A blog I enjoy visiting regularly is Here Now, Gone Before Long, formerly known as "More Original Refrigerator Art", and run by One Who Goes By Many Names but, given that he signs his own comments on that blog as "Your Name Here", for the sake of clarity and brevity let's call this man of mystery "YNH". For some while – I haven't checked, but it feels like it must have been years – YNH has been posting photographs from his backfiles, and in particular those taken on an intensive, American-style tour of Europe (Paris, Berlin, Prague, Vienna, Florence...) made in 2011. Now, I have to say that these are some of the best, most extraordinary "holiday snaps" I've ever seen: in the main a distinctive, quirky, well-observed set of "street" themes, documented and processed with a characteristic and consistent style and approach.
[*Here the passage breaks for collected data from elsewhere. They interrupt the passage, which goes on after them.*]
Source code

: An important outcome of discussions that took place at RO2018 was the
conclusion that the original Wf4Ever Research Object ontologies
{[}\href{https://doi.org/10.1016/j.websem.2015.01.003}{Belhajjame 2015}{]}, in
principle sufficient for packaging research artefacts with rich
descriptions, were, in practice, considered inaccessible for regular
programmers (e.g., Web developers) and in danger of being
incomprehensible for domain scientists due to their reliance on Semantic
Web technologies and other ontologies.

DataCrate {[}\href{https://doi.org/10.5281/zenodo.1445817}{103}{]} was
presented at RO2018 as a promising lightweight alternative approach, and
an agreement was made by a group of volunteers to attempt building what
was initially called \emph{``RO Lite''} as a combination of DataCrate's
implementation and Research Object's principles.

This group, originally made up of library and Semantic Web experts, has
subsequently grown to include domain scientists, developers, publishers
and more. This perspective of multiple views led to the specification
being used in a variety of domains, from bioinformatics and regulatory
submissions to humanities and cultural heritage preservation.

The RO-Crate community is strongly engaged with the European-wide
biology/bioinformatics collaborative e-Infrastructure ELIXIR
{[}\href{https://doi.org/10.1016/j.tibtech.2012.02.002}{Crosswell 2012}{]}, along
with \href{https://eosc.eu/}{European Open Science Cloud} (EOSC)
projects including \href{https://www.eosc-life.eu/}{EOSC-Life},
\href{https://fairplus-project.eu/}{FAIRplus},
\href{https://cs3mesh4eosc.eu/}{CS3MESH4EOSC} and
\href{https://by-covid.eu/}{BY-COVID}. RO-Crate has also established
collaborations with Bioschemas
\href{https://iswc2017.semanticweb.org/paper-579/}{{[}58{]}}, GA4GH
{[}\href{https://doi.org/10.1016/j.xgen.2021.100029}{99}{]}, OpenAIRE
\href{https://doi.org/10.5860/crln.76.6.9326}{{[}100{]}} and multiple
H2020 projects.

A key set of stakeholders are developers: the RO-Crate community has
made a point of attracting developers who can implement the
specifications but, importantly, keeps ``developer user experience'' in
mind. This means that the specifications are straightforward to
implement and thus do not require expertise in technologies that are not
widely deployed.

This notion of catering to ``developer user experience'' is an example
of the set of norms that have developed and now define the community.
Sure, he did also once document an operation on his knee joint, too, but we won't mention that gruesome interlude. Some people think it takes great courage to photograph in the street, which it does, but I think – no, let's be honest, I know – it actually takes equal courage (or at least an heroic indifference to the feelings of others) to incur the wrath of your travel companions, as you make your way to some much-anticipated touristic rendezvous, by stopping to compose yet another shot of yet another crumbling shopfront. "FFS, come on, and hurry it up, you – we're hungry!" [1]
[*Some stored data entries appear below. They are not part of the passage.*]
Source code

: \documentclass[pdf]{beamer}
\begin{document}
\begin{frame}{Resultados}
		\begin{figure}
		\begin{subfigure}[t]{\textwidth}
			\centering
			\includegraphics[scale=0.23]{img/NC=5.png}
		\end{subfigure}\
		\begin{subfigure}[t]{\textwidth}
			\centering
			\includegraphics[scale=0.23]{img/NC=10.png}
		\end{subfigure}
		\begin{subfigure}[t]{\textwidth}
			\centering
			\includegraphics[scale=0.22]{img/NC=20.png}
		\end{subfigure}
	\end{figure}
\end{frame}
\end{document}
Anyway, in a recent post YNH commented:

Most of our travel on this trip in 2011 was by sleeper/night train (Paris to Berlin, Prague to Vienna, Vienna to Florence, then back to Paris). Not doing that again.

Getting too old to schlep luggage—and that was ten years ago—, live in very confined spaces without being able to see the world we pass through outside. Not sure what is better, but this is no answer for us.
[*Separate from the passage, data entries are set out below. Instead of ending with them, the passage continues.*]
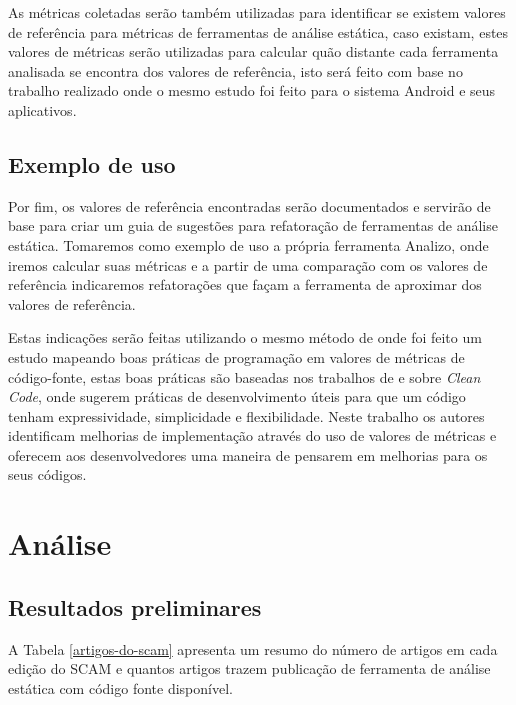 \documentclass[qual, classic, a4paper]{ufbathesis}
\begin{document}
As métricas coletadas serão também utilizadas para identificar se existem
valores de referência para métricas de ferramentas de análise estática, caso
existam, estes valores de métricas serão utilizadas para calcular quão
distante cada ferramenta analisada se encontra dos valores de referência, isto
será feito com base no trabalho realizado  onde o
mesmo estudo foi feito para o sistema Android e seus aplicativos.

\section{Exemplo de uso}

Por fim, os valores de referência encontradas serão documentados e servirão de
base para criar um guia de sugestões para refatoração de ferramentas de
análise estática. Tomaremos como exemplo de uso a própria ferramenta Analizo,
onde iremos calcular suas métricas e a partir de uma comparação com os
valores de referência indicaremos refatorações que façam a ferramenta de
aproximar dos valores de referência.

Estas indicações serão feitas utilizando o mesmo método de
 onde foi feito um estudo mapeando boas práticas de
programação em valores de métricas de código-fonte, estas boas práticas são
baseadas nos trabalhos de \cite{Martin2012} e \cite{Beck2007} sobre {\it Clean
Code}, onde sugerem práticas de desenvolvimento úteis para que um código
tenham expressividade, simplicidade e flexibilidade. Neste trabalho os autores
identificam melhorias de implementação através do uso de valores de métricas e
oferecem aos desenvolvedores uma maneira de pensarem em melhorias para os seus
códigos.

\chapter{Análise}

\section{Resultados preliminares}\label{resultados}

A Tabela \ref{artigos-do-scam} apresenta um resumo do número de artigos em
cada edição do SCAM e quantos artigos trazem publicação de ferramenta de análise
estática com código fonte disponível.
\end{document}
Then again, we may well not have another opportunity now. The memories, though, live on…most happily…through my pictures.
To which I replied:
Personally, I have come to dislike long-distance travel by any affordable means. A private jet would make all the difference. TBH I'm not even that keen on the hour and a bit it takes to take a train from Southampton to London, although now I haven't been able to do it for a year due to Covid lockdowns it has taken on a glow of nostalgia...

The only thing worse than European sleeper trains is the 24-hour car ferry from Portsmouth to Bilbao in an aeroplane-style reclining seat. Never again. Actually, no, worse than that is being stuck at the roadside as night falls, trying to hitch a ride out of Amsterdam in 1971 -- some of those guys are probably still there.
Which sparked off my own personal mental showreel of traveller's tales. The horror, the horror! The delays, the boredom, the anxiety, the hitchhiked lifts and taxi rides from Hell, the wrong platforms, the incomprehensible PA announcements ("Wait, did she just say my name??"), the spilled luggage, the lost passports, the cockroaches and scorpions, the sleepless nights above 24-hour discos and beneath all-night rutting, shouting, and fighting hotel guests... All this and more, much more, despite the fact that, apart from one visit to the USA, I've never even journeyed outside the relative familiarity of Europe.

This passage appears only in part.